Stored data
————————

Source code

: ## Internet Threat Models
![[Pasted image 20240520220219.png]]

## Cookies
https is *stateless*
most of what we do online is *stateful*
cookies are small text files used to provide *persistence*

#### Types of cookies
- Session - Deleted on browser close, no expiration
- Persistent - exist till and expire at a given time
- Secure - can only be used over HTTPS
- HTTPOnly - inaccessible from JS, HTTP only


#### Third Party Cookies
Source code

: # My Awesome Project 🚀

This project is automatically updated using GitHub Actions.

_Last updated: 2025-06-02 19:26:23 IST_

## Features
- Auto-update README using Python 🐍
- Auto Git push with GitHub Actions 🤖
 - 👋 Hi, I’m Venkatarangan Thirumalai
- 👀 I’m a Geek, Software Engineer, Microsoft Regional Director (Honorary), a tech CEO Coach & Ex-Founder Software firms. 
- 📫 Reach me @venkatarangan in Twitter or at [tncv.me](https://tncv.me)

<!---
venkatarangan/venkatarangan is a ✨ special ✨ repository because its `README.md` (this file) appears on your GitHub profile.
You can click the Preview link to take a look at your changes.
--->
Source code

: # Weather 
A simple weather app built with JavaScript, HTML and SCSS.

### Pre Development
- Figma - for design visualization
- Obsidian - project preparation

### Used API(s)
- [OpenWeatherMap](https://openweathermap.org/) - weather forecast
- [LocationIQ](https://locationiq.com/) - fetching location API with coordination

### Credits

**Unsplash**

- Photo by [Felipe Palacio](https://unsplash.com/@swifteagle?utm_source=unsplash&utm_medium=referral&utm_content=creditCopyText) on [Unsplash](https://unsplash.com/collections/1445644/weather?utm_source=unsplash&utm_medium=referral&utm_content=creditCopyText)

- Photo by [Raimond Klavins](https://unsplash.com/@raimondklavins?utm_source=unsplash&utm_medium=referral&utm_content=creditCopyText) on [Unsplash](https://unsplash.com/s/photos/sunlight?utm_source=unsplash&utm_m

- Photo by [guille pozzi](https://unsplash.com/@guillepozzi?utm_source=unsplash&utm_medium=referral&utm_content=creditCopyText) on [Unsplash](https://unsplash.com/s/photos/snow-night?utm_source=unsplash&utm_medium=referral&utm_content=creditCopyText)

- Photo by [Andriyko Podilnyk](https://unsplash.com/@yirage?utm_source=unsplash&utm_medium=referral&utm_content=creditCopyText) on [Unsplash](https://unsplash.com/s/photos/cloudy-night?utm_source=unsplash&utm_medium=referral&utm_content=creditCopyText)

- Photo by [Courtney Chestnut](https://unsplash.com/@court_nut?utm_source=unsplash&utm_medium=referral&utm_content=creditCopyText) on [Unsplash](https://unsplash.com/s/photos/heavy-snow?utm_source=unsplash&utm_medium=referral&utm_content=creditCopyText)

————————

## Brief
Once the line with "- Photo by [guille" has been found in the records above, retype it and every line after it exactly, and include nothing else.

## Exercise result
- Photo by [guille pozzi](https://unsplash.com/@guillepozzi?utm_source=unsplash&utm_medium=referral&utm_content=creditCopyText) on [Unsplash](https://unsplash.com/s/photos/snow-night?utm_source=unsplash&utm_medium=referral&utm_content=creditCopyText)

- Photo by [Andriyko Podilnyk](https://unsplash.com/@yirage?utm_source=unsplash&utm_medium=referral&utm_content=creditCopyText) on [Unsplash](https://unsplash.com/s/photos/cloudy-night?utm_source=unsplash&utm_medium=referral&utm_content=creditCopyText)

- Photo by [Courtney Chestnut](https://unsplash.com/@court_nut?utm_source=unsplash&utm_medium=referral&utm_content=creditCopyText) on [Unsplash](https://unsplash.com/s/photos/heavy-snow?utm_source=unsplash&utm_medium=referral&utm_content=creditCopyText)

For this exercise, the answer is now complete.